Secara khusus, Wakil Bupati menyoroti kebiasaan jam istirahat makan yang berlebihan. Ia mengingatkan agar pegawai kembali ke kantor tepat waktu setelah jam istirahat selesai dan kembali bekerja sesuai tugas pokok dan fungsi masing-masing.
“Yang paling banyak terjadi adalah jam makan terlalu lama, kembali ke kantor sudah tidak efektif lagi bekerja.

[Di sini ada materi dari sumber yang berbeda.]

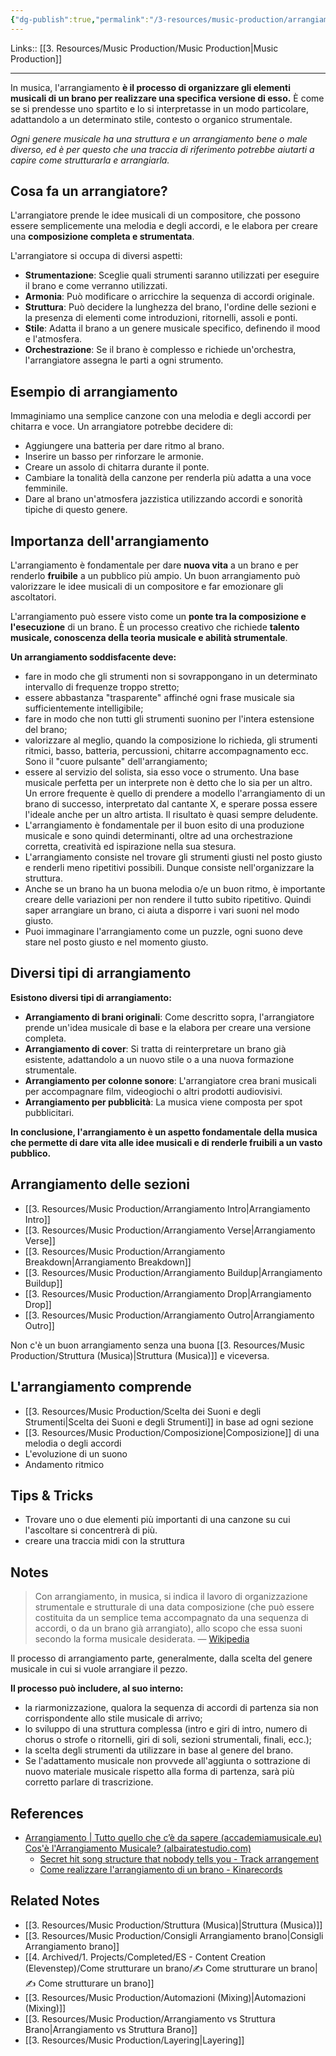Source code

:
 ```yaml
---
{"dg-publish":true,"permalink":"/3-resources/music-production/arrangiamento/","tags":["type/dashboard"]}
---
```


Links:: [[3. Resources/Music Production/Music Production\|Music Production]]

---
In musica, l'arrangiamento **è il processo di organizzare gli elementi musicali di un brano per realizzare una specifica versione di esso.** È come se si prendesse uno spartito e lo si interpretasse in un modo particolare, adattandolo a un determinato stile, contesto o organico strumentale.

_Ogni genere musicale ha una struttura e un arrangiamento bene o male diverso, ed è per questo che una traccia di riferimento potrebbe aiutarti a capire come strutturarla e arrangiarla._

## Cosa fa un arrangiatore?

L'arrangiatore prende le idee musicali di un compositore, che possono essere semplicemente una melodia e degli accordi, e le elabora per creare una **composizione completa e strumentata**.

L'arrangiatore si occupa di diversi aspetti:

- **Strumentazione**: Sceglie quali strumenti saranno utilizzati per eseguire il brano e come verranno utilizzati.
- **Armonia**: Può modificare o arricchire la sequenza di accordi originale.
- **Struttura**: Può decidere la lunghezza del brano, l'ordine delle sezioni e la presenza di elementi come introduzioni, ritornelli, assoli e ponti.
- **Stile**: Adatta il brano a un genere musicale specifico, definendo il mood e l'atmosfera.
- **Orchestrazione**: Se il brano è complesso e richiede un'orchestra, l'arrangiatore assegna le parti a ogni strumento.

## Esempio di arrangiamento

Immaginiamo una semplice canzone con una melodia e degli accordi per chitarra e voce. Un arrangiatore potrebbe decidere di:

- Aggiungere una batteria per dare ritmo al brano.
- Inserire un basso per rinforzare le armonie.
- Creare un assolo di chitarra durante il ponte.
- Cambiare la tonalità della canzone per renderla più adatta a una voce femminile.
- Dare al brano un'atmosfera jazzistica utilizzando accordi e sonorità tipiche di questo genere.

## Importanza dell'arrangiamento

L'arrangiamento è fondamentale per dare **nuova vita** a un brano e per renderlo **fruibile** a un pubblico più ampio. Un buon arrangiamento può valorizzare le idee musicali di un compositore e far emozionare gli ascoltatori.

L'arrangiamento può essere visto come un **ponte tra la composizione e l'esecuzione** di un brano. È un processo creativo che richiede **talento musicale, conoscenza della teoria musicale e abilità strumentale**.

**Un arrangiamento soddisfacente deve:**
- fare in modo che gli strumenti non si sovrappongano in un determinato intervallo di frequenze troppo stretto;
- essere abbastanza "trasparente" affinché ogni frase musicale sia sufficientemente intelligibile;
- fare in modo che non tutti gli strumenti suonino per l'intera estensione del brano;
- valorizzare al meglio, quando la composizione lo richieda, gli strumenti ritmici, basso, batteria, percussioni, chitarre accompagnamento ecc. Sono il "cuore pulsante" dell'arrangiamento;
- essere al servizio del solista, sia esso voce o strumento. Una base musicale perfetta per un interprete non è detto che lo sia per un altro. Un errore frequente è quello di prendere a modello l'arrangiamento di un brano di successo, interpretato dal cantante X, e sperare possa essere l'ideale anche per un altro artista. Il risultato è quasi sempre deludente.
- L'arrangiamento è fondamentale per il buon esito di una produzione musicale e sono quindi determinanti, oltre ad una orchestrazione corretta, creatività ed ispirazione nella sua stesura.
- L'arrangiamento consiste nel trovare gli strumenti giusti nel posto giusto e renderli meno ripetitivi possibili. Dunque consiste nell'organizzare la struttura.
- Anche se un brano ha un buona melodia o/e un buon ritmo, è importante creare delle variazioni per non rendere il tutto subito ripetitivo. Quindi saper arrangiare un brano, ci aiuta a disporre i vari suoni nel modo giusto.
- Puoi immaginare l'arrangiamento come un puzzle, ogni suono deve stare nel posto giusto e nel momento giusto.

## Diversi tipi di arrangiamento

**Esistono diversi tipi di arrangiamento:**

- **Arrangiamento di brani originali**: Come descritto sopra, l'arrangiatore prende un'idea musicale di base e la elabora per creare una versione completa.
- **Arrangiamento di cover**: Si tratta di reinterpretare un brano già esistente, adattandolo a un nuovo stile o a una nuova formazione strumentale.
- **Arrangiamento per colonne sonore**: L'arrangiatore crea brani musicali per accompagnare film, videogiochi o altri prodotti audiovisivi.
- **Arrangiamento per pubblicità**: La musica viene composta per spot pubblicitari.

**In conclusione, l'arrangiamento è un aspetto fondamentale della musica che permette di dare vita alle idee musicali e di renderle fruibili a un vasto pubblico.**


## Arrangiamento delle sezioni

- [[3. Resources/Music Production/Arrangiamento Intro\|Arrangiamento Intro]]
- [[3. Resources/Music Production/Arrangiamento Verse\|Arrangiamento Verse]]
- [[3. Resources/Music Production/Arrangiamento Breakdown\|Arrangiamento Breakdown]]
- [[3. Resources/Music Production/Arrangiamento Buildup\|Arrangiamento Buildup]]
- [[3. Resources/Music Production/Arrangiamento Drop\|Arrangiamento Drop]]
- [[3. Resources/Music Production/Arrangiamento Outro\|Arrangiamento Outro]]

Non c'è un buon arrangiamento senza una buona [[3. Resources/Music Production/Struttura (Musica)\|Struttura (Musica)]] e viceversa. 

## L'arrangiamento comprende

- [[3. Resources/Music Production/Scelta dei Suoni e degli Strumenti\|Scelta dei Suoni e degli Strumenti]] in base ad ogni sezione
- [[3. Resources/Music Production/Composizione\|Composizione]] di una melodia o degli accordi
- L'evoluzione di un suono
- Andamento ritmico


## Tips & Tricks

- Trovare uno o due elementi più importanti di una canzone su cui l'ascoltare si concentrerà di più.
- creare una traccia midi con la struttura



## Notes

> Con arrangiamento, in musica, si indica il lavoro di organizzazione strumentale e strutturale di una data composizione (che può essere costituita da un semplice tema accompagnato da una sequenza di accordi, o da un brano già arrangiato), allo scopo che essa suoni secondo la forma musicale desiderata. — [Wikipedia](https://it.wikipedia.org/wiki/Arrangiamento)

Il processo di arrangiamento parte, generalmente, dalla scelta del genere musicale in cui si vuole arrangiare il pezzo.

**Il processo può includere, al suo interno:**

- la riarmonizzazione, qualora la sequenza di accordi di partenza sia non corrispondente allo stile musicale di arrivo;
- lo sviluppo di una struttura complessa (intro e giri di intro, numero di chorus o strofe o ritornelli, giri di soli, sezioni strumentali, finali, ecc.);
- la scelta degli strumenti da utilizzare in base al genere del brano.
- Se l'adattamento musicale non provvede all'aggiunta o sottrazione di nuovo materiale musicale rispetto alla forma di partenza, sarà più corretto parlare di trascrizione.


## References

- [Arrangiamento | Tutto quello che c’è da sapere (accademiamusicale.eu)](https://accademiamusicale.eu/arrangiamento-tutto-quello-che-ce-da-sapere/)
	  [Cos'è l'Arrangiamento Musicale? (albairatestudio.com)](https://www.albairatestudio.com/post/cos-%C3%A8-l-arrangiamento-di-un-brano)
	- [Secret hit song structure that nobody tells you - Track arrangement](https://www.learnhowtoproducemusic.com/blog-how-to-start-music-production/track-arrangement-and-song-structure)
	- [Come realizzare l'arrangiamento di un brano - Kinarecords](https://www.kinarecords.com/come-realizzare-l-arrangiamento-di-un-brano/)

## Related Notes

- [[3. Resources/Music Production/Struttura (Musica)\|Struttura (Musica)]]
- [[3. Resources/Music Production/Consigli Arrangiamento brano\|Consigli Arrangiamento brano]]
- [[4. Archived/1. Projects/Completed/ES - Content Creation (Elevenstep)/Come strutturare un brano/✍ Come strutturare un brano\|✍ Come strutturare un brano]]
- [[3. Resources/Music Production/Automazioni (Mixing)\|Automazioni (Mixing)]]
- [[3. Resources/Music Production/Arrangiamento vs Struttura Brano\|Arrangiamento vs Struttura Brano]]
- [[3. Resources/Music Production/Layering\|Layering]]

Ini harus dihentikan. Masyarakat melihat kita. Jam kerja adalah waktu melayani, bukan waktu untuk kepentingan pribadi. Mari kita kembalikan kedisiplinan kita,” imbuhnya.
Wabup Gerry Trisatwika menegaskan bahwa visi dan misi Kabupaten Sarolangun tidak akan tercapai tanpa kedisiplinan yang tinggi dari seluruh jajaran ASN. Ia menyadari bahwa perbaikan ini bukan hal mudah dan bukan masalah baru, namun Pemerintah Kabupaten Sarolangun bertekad untuk terus berupaya meningkatkan kinerja aparatur dari hari ke hari.
“Apapun program bagus yang kita susun, kalau tidak didukung dengan kedisiplinan, akan sulit terwujud. Mari kita mulai dari diri sendiri – hadir tepat waktu, melaksanakan tugas dengan sungguh-sungguh, dan menjadi teladan bagi masyarakat. Semoga langkah perbaikan ini membawa Kabupaten Sarolangun semakin maju dan sejahtera” pungkas Wabup Gerry Trisatwika.